Сперва Леонович забрал у меня поэзию, о чем я думаю с грустью. Последние строки, как вопль отчаянья, вырвавшийся из груди, я написал на Дальнем Востоке, куда меня забросила судьба: я летал на самолетах, прыгал с парашютом, изображал из себя диверсанта-разведчика, играл, как ребенок, в войну по прихоти военкомата, на весь полумиллионный город Сталинск я был единственным, кто числился по армейской специальности как военный переводчик с китайским языком, вот меня зоркий глаз и заметил, а рука выдернула.
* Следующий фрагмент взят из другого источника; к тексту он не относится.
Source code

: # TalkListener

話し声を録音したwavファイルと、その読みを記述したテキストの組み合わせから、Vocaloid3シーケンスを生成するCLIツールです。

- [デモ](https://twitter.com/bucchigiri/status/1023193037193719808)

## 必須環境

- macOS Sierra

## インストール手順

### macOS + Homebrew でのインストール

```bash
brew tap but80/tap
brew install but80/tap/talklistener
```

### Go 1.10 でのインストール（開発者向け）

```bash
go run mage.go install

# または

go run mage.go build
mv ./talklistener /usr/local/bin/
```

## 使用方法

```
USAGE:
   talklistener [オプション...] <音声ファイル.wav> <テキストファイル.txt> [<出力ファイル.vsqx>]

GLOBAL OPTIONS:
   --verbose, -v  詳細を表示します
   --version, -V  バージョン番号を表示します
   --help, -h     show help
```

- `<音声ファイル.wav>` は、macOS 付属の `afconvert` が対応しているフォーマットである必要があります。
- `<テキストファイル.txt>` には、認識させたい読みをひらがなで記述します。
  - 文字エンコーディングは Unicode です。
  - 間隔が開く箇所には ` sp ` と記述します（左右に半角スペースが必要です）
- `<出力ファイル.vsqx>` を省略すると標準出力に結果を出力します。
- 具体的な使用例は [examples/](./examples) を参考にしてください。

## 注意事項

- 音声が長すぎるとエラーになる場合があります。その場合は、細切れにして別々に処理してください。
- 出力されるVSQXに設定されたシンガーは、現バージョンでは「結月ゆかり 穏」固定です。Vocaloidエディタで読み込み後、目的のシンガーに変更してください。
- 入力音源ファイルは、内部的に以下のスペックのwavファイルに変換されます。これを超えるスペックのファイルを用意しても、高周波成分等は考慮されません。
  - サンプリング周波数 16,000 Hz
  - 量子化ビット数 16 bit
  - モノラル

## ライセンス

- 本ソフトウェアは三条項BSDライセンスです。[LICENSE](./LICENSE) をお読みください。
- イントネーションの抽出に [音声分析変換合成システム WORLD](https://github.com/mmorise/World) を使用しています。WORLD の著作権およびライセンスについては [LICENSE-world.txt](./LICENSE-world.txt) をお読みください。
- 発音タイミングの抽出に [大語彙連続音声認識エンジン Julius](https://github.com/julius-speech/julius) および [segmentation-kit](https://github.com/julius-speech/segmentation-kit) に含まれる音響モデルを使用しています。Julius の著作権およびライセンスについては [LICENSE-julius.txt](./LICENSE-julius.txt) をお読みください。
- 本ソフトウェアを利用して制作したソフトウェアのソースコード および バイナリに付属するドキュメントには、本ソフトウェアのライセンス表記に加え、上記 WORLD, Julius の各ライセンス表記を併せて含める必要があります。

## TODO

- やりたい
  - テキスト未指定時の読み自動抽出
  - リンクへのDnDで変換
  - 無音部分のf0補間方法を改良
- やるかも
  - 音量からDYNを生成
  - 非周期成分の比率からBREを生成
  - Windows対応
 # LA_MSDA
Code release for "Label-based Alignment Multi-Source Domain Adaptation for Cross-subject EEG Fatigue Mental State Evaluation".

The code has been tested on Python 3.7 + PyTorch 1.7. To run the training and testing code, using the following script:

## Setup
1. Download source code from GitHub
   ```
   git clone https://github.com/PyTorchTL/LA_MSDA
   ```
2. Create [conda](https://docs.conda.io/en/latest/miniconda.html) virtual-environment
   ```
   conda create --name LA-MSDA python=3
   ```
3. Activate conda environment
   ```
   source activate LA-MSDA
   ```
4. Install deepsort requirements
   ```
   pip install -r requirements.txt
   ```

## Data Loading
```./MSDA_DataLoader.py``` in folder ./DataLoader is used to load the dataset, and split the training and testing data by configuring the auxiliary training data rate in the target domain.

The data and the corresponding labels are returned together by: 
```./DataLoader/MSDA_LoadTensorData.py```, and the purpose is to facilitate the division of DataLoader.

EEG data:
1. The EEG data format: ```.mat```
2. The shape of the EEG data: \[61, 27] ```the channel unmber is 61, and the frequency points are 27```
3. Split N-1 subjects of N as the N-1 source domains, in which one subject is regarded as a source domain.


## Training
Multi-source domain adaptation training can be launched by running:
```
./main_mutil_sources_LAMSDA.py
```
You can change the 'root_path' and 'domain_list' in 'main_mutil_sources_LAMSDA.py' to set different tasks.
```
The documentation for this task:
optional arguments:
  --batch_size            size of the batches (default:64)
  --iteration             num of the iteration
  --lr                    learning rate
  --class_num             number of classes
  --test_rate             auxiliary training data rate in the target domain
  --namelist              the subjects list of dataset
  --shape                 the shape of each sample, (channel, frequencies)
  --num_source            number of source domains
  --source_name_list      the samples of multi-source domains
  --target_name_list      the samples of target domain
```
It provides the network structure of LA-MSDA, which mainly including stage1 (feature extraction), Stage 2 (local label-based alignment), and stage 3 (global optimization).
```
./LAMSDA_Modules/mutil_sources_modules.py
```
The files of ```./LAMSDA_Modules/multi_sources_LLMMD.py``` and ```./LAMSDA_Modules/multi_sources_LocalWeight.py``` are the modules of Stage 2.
Остались стихи.
Часто вижу над городом
Белые купола,
Будто катится гордая
Поседевшая голова.
Вот чалмою восточною
Поклонилась земле.
Голубиною почтою
Горизонт забелел.
Парашюты — не шуточки —
Рассыпал самолет.
Человека под тучею,
Словно птицу несет.
А навстречу распахнута
Женской грудью земля.
Пораженная ахнула,
Обнимая меня.
Небо — та же поэзия,
В нем не каждый парит.
Ну-ка, выхвати лезвие,
Парашют распори!
Мне под куполом мякотью
Не пристало висеть.
Лучше — всмятку,
Чтобы с вами не петь…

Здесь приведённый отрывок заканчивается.